What you should do
Repeat the material exactly, every line of it.

Exercise material
┄┄┄┄┄┄

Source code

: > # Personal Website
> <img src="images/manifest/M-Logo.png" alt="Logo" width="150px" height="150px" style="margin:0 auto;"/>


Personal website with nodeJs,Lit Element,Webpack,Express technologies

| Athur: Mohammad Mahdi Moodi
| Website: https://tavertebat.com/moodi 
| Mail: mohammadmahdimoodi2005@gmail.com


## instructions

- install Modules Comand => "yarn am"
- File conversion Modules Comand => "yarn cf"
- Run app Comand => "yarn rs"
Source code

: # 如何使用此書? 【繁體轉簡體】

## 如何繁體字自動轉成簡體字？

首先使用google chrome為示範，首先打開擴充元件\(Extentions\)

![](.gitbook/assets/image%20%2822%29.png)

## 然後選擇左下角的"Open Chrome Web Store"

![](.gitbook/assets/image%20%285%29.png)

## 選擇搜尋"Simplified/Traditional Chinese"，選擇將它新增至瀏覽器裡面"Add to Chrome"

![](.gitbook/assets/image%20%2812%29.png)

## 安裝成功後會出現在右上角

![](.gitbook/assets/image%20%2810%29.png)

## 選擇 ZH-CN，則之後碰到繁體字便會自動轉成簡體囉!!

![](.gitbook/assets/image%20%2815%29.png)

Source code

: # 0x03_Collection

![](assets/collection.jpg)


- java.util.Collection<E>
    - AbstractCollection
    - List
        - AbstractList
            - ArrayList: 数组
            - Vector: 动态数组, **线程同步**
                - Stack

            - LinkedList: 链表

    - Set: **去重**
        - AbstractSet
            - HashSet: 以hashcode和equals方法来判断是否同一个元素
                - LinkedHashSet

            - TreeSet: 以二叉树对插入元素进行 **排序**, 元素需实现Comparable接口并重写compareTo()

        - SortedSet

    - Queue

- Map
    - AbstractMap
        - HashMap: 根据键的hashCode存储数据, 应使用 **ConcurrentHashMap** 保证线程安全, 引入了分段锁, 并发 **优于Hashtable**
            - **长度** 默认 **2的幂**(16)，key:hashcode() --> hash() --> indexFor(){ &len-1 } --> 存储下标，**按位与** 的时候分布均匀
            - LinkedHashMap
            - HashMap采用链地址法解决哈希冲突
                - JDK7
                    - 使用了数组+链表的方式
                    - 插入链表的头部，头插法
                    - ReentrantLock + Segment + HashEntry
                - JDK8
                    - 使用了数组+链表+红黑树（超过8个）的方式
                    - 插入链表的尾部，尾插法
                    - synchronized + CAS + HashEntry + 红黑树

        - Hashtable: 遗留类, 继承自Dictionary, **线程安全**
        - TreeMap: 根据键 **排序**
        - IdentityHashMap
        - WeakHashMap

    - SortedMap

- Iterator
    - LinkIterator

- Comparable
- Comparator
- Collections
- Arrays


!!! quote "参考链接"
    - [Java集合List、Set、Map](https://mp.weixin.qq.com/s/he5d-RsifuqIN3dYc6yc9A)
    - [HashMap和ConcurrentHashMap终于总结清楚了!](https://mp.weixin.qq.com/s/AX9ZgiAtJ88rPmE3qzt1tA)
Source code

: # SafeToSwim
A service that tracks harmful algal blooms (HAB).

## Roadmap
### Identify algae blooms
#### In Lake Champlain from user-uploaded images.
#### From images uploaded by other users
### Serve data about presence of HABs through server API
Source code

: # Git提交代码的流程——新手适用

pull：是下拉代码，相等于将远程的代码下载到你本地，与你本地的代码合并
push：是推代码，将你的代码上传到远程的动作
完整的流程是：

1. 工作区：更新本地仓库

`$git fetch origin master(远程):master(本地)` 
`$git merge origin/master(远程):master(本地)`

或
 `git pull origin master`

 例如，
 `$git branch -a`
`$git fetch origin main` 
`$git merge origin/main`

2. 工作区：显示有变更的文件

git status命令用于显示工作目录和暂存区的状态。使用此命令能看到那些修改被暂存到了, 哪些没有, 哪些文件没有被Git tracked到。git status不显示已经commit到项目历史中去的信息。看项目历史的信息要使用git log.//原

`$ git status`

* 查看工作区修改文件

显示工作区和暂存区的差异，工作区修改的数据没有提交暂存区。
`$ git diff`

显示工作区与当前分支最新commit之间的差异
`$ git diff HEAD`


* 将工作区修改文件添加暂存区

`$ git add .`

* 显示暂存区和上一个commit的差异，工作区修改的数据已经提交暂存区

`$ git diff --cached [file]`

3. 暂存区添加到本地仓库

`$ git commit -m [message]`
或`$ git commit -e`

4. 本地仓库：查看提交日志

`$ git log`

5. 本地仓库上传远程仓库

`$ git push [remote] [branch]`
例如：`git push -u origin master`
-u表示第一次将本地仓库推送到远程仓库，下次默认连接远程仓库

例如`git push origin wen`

┄┄┄┄┄┄

Exercise response
Source code

: > # Personal Website
> <img src="images/manifest/M-Logo.png" alt="Logo" width="150px" height="150px" style="margin:0 auto;"/>


Personal website with nodeJs,Lit Element,Webpack,Express technologies

| Athur: Mohammad Mahdi Moodi
| Website: https://tavertebat.com/moodi 
| Mail: mohammadmahdimoodi2005@gmail.com


## instructions

- install Modules Comand => "yarn am"
- File conversion Modules Comand => "yarn cf"
- Run app Comand => "yarn rs"
Source code

: # 如何使用此書? 【繁體轉簡體】

## 如何繁體字自動轉成簡體字？

首先使用google chrome為示範，首先打開擴充元件\(Extentions\)

![](.gitbook/assets/image%20%2822%29.png)

## 然後選擇左下角的"Open Chrome Web Store"

![](.gitbook/assets/image%20%285%29.png)

## 選擇搜尋"Simplified/Traditional Chinese"，選擇將它新增至瀏覽器裡面"Add to Chrome"

![](.gitbook/assets/image%20%2812%29.png)

## 安裝成功後會出現在右上角

![](.gitbook/assets/image%20%2810%29.png)

## 選擇 ZH-CN，則之後碰到繁體字便會自動轉成簡體囉!!

![](.gitbook/assets/image%20%2815%29.png)

Source code

: # 0x03_Collection

![](assets/collection.jpg)


- java.util.Collection<E>
    - AbstractCollection
    - List
        - AbstractList
            - ArrayList: 数组
            - Vector: 动态数组, **线程同步**
                - Stack

            - LinkedList: 链表

    - Set: **去重**
        - AbstractSet
            - HashSet: 以hashcode和equals方法来判断是否同一个元素
                - LinkedHashSet

            - TreeSet: 以二叉树对插入元素进行 **排序**, 元素需实现Comparable接口并重写compareTo()

        - SortedSet

    - Queue

- Map
    - AbstractMap
        - HashMap: 根据键的hashCode存储数据, 应使用 **ConcurrentHashMap** 保证线程安全, 引入了分段锁, 并发 **优于Hashtable**
            - **长度** 默认 **2的幂**(16)，key:hashcode() --> hash() --> indexFor(){ &len-1 } --> 存储下标，**按位与** 的时候分布均匀
            - LinkedHashMap
            - HashMap采用链地址法解决哈希冲突
                - JDK7
                    - 使用了数组+链表的方式
                    - 插入链表的头部，头插法
                    - ReentrantLock + Segment + HashEntry
                - JDK8
                    - 使用了数组+链表+红黑树（超过8个）的方式
                    - 插入链表的尾部，尾插法
                    - synchronized + CAS + HashEntry + 红黑树

        - Hashtable: 遗留类, 继承自Dictionary, **线程安全**
        - TreeMap: 根据键 **排序**
        - IdentityHashMap
        - WeakHashMap

    - SortedMap

- Iterator
    - LinkIterator

- Comparable
- Comparator
- Collections
- Arrays


!!! quote "参考链接"
    - [Java集合List、Set、Map](https://mp.weixin.qq.com/s/he5d-RsifuqIN3dYc6yc9A)
    - [HashMap和ConcurrentHashMap终于总结清楚了!](https://mp.weixin.qq.com/s/AX9ZgiAtJ88rPmE3qzt1tA)
Source code

: # SafeToSwim
A service that tracks harmful algal blooms (HAB).

## Roadmap
### Identify algae blooms
#### In Lake Champlain from user-uploaded images.
#### From images uploaded by other users
### Serve data about presence of HABs through server API
Source code

: # Git提交代码的流程——新手适用

pull：是下拉代码，相等于将远程的代码下载到你本地，与你本地的代码合并
push：是推代码，将你的代码上传到远程的动作
完整的流程是：

1. 工作区：更新本地仓库

`$git fetch origin master(远程):master(本地)` 
`$git merge origin/master(远程):master(本地)`

或
 `git pull origin master`

 例如，
 `$git branch -a`
`$git fetch origin main` 
`$git merge origin/main`

2. 工作区：显示有变更的文件

git status命令用于显示工作目录和暂存区的状态。使用此命令能看到那些修改被暂存到了, 哪些没有, 哪些文件没有被Git tracked到。git status不显示已经commit到项目历史中去的信息。看项目历史的信息要使用git log.//原

`$ git status`

* 查看工作区修改文件

显示工作区和暂存区的差异，工作区修改的数据没有提交暂存区。
`$ git diff`

显示工作区与当前分支最新commit之间的差异
`$ git diff HEAD`


* 将工作区修改文件添加暂存区

`$ git add .`

* 显示暂存区和上一个commit的差异，工作区修改的数据已经提交暂存区

`$ git diff --cached [file]`

3. 暂存区添加到本地仓库

`$ git commit -m [message]`
或`$ git commit -e`

4. 本地仓库：查看提交日志

`$ git log`

5. 本地仓库上传远程仓库

`$ git push [remote] [branch]`
例如：`git push -u origin master`
-u表示第一次将本地仓库推送到远程仓库，下次默认连接远程仓库

例如`git push origin wen`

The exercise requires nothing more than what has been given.